To cap it all off, in his final days, Pompeo issued orders—overturning existing policy, after no discussion—lifting restrictions on official contact with Taiwan, designating Cuba a “state sponsor of terrorism,” and declaring the Iran-backed Houthi fighters in Yemen as a “foreign terrorist organization.” These moves will have no long-term effect; the presumptive incoming secretary, Anthony Blinken, can reverse these dictums, though it will be awkward to do so. It’s an act of sheer mischief, like a teenager pelting the new neighbor’s front door with rotten eggs on Halloween.
Is Pompeo the worst secretary of state ever? In modern times, John Foster Dulles might be a rival for the crown, but, thankfully, President Dwight Eisenhower didn’t pay attention to Dulles’ most dreadful advice. The stiffly fanatical Dulles pushed for the “rollback” of Soviet communism, but Eisenhower, despite paying some lip service to the notion, stuck in practice to his predecessor Harry Truman’s policy of “containment.” Dulles also offered his French counterpart two tactical nuclear weapons to stave off the Viet Cong’s siege at Dien Bien Phu; Eisenhower had no interest in going there.
There may also have been miscreants in the 19th century, but the job back then was treated mainly as a holding place for a president’s friends or donors. Whatever some secretary might have done, it had slighter consequences: The job had less power in the government; the nation had less power in the world.
So Mike Pompeo wins the crown of thorns. Next week, he will fly back to Kansas, where he was once a congressman and where he hopes to run for Senate, having left the diplomatic corps in a hollow rut (which could take a decade to rebuild), the nation less secure, and our network of alliances—which has sustained our security and influence for many decades—frazzled at its core.

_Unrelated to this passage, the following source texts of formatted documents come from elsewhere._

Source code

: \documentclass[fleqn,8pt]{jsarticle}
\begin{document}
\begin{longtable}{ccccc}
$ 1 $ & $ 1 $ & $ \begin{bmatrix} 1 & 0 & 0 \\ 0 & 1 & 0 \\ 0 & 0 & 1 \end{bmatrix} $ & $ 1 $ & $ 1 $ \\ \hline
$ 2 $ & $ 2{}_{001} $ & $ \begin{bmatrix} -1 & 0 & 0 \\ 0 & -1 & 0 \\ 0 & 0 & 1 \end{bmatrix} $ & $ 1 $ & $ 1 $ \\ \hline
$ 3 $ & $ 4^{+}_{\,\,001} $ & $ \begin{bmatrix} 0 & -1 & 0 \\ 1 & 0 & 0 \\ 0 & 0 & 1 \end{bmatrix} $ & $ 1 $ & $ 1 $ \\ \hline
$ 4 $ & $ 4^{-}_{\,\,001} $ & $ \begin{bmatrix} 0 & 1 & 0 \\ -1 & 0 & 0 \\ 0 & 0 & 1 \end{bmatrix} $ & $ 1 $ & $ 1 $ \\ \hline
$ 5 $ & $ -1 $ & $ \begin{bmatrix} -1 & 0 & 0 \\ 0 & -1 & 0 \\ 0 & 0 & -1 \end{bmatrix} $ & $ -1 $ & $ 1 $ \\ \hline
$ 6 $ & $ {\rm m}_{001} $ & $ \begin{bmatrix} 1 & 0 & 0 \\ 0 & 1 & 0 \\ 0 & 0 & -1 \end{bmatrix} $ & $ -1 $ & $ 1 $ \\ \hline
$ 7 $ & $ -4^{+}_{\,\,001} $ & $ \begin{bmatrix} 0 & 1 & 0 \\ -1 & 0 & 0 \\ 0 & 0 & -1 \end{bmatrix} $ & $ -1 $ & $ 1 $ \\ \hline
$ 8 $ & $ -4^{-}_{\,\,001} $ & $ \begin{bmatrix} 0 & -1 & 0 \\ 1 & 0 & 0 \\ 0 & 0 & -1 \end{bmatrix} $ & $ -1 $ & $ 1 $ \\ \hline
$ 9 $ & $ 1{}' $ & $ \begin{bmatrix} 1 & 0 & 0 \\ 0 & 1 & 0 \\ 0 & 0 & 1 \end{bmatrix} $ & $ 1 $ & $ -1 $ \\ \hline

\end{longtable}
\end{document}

Pompeo may find, as many of Trump’s aides are discovering in their fruitless Biden-era job hunts, that his iron loyalty to the twice-impeached president will dim—not, as he once hoped, brighten—his prospects for higher office. The Kansas City Star editorialized about Pompeo this week, “America will be better when he leaves office. Kansas will be better if he decides to stay away from his adopted home state forever.”